On 15 October 2006, His Grace the Most Reverend Peter Jasper Akinola, the Primate of the Church of Nigeria, Anglican Communion, spoke at a special thanksgiving service organized in his honour in Abuja by a Christian group known as the Fellowship Christian Patriots (FCP). The Archbishop was being honoured for emerging as one of the 100 most influential personalities of the world by Time Magazine.
In a citation read on the Primate’s life by Archbishop Joseph Akinfenwa, Akinola was described as a man of peace and dogged spirit who rose from a humble beginning to emerge as a leading exponent of God’s word in this part of the world. He said the Primate has risen to become an epitome of religious renaissance in the Anglican Communion, especially in leading the resistance against homosexualism and marriage of same sex.
Speaking at the service, the Archbishop said the time had come for Africans to stand up against the scourge of corruption and immorality in society no matter who is behind it. He said the Church in Nigeria and indeed Africa had taken up the gauntlet to fight against homosexualism, lesbianism and same sex marriage.
These social vices are evil as far as the church is concerned and are alien to our culture, he said. He regretted that the stand of African Christians against these new wave of afflictions has come up against the weighty and influential western leaders who saw it as another means of exercising their monetary and political power. “We are not concerned about power or riches, our major concern is upholding the integrity and sanctity of the word of God”, he said. He noted that the reason recognition and attention has been given to him is due to his stand against western control and manipulation of the church.
“The real reason is that the leaders of the Christian faith in the western world have come to realize that Africans can no longer be put under spiritual slavery. “The Europeans who knew nothing about African origin and background had been trying to impose things on us. “We have been through physical slavery, we have been through economic slavery, political slavery and now spiritual slavery”, he said.
The Archbishop said the latest attempt to bring immoral practices into the Anglican Church by some western countries is bound to crumble. He said our western brothers appeared about to reason with us in this struggle. “They are beginning to say, let’s look at their points of argument, may be these people are right”.
Lesbian and gay people are healthy and holy
Changing Attitude England disagrees with Archbishop Akinola’s understanding of homosexuality as a social vice which is evil. Lesbian and gay people have demonstrated that despite the social opprobrium heaped against us and the difficulty of living open and honest lives in cultures of prejudice and taboo, lesbian and gay individuals are as emotionally and psychologically and spiritually healthy as heterosexuals.
Homosexuality not alien to African culture
His statement that ‘homosexualism’, as he names it, is alien to Nigerian or African culture is clearly wrong. The Church of Nigeria, Anglican Communion, now recognises that there are gay and lesbian members of the Church. There is substantial evidence that homosexual activity and attraction is common and has often been treated as natural in many African societies. 
Power and wealth
Changing Attitude England would like to ask the Archbishop which weighty and influential western leaders are using the church debate about homosexuality as another means of exercising their monetary and political power. We are not aware that any UK bishops have acted in this way and would not agree with any who did act in such a way.
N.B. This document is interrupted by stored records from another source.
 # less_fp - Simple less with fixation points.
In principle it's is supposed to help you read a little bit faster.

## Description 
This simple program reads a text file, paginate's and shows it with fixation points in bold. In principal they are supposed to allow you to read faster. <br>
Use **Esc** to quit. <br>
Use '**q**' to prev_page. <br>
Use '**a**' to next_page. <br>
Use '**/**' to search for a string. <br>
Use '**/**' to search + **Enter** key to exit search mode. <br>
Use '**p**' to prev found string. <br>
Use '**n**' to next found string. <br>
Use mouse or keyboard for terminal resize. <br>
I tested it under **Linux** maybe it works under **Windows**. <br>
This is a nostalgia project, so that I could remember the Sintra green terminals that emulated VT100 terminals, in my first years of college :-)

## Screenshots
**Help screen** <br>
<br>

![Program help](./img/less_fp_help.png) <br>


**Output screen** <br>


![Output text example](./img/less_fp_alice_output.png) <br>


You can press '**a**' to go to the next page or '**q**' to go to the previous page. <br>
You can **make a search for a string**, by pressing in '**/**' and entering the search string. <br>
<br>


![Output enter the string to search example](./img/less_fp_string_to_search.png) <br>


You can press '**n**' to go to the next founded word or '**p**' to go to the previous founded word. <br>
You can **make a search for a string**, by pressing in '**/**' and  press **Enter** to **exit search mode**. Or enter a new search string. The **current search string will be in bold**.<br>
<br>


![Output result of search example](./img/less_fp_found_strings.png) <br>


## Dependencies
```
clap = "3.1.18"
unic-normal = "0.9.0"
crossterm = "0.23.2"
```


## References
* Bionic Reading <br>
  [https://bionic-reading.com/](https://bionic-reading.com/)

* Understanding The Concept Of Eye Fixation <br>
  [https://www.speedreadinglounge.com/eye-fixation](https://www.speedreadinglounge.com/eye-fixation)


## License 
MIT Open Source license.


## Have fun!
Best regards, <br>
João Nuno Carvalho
Reports from friends in Nigeria suggest that the Archbishop is not as disinterested in power or wealth as he maintains. English bishops and archbishops live on stipends agreed by the Church Commissioners and expenses paid in addition to stipends are open to public inspection. English bishops demonstrably are not concerned about power or wealth.
Welcome to Archbishop Akinola’s engagement
We welcome the Archbishops determination to continue to engage with the issue of homosexuality in the Anglican Communion and within Africa. He is repeatedly keeping the issue on the agenda of the Church and in the public domain. While Changing Attitude England and Archbishop Peter Akinola clearly have very different ideas about the nature of homosexuality and the desired outcome of the present process, we remain members of the same Church under God. We are all of us, English and Nigeria, white and black, holy people called by God into working for the coming of the Kingdom. We honour and respect those whose beliefs are radically different from ours.
We have learnt from experience that as individuals engage with the real, lived experience of LGBT people, they are changed. We are not evil, alien, immoral, a social vice. We are not a cause of corruption in the Church. We are not imposing spiritual slavery on the Church.
We are seeking after truth and love, sinners together with Archbishop Akinola, people redeemed by our Holy God, like Archbishop Akinola. We are one in the Church of God and one in the sight of God.
 Anthropologists Murray and Roscoe report that women in Lesotho have engaged in socially sanctioned “long term, erotic relationships” named motsoalle.
E. E. Evans-Pritchard reported that male Azande warriors (in the northern Congo) routinely married male youths who functioned as temporary wives. The practice had died out in the early 20th century but was recounted to him by the elders.
An academic paper by Stephen O. Murray examines the history of descriptions of “Homosexuality in traditional Sub-Saharan Africa” PDF.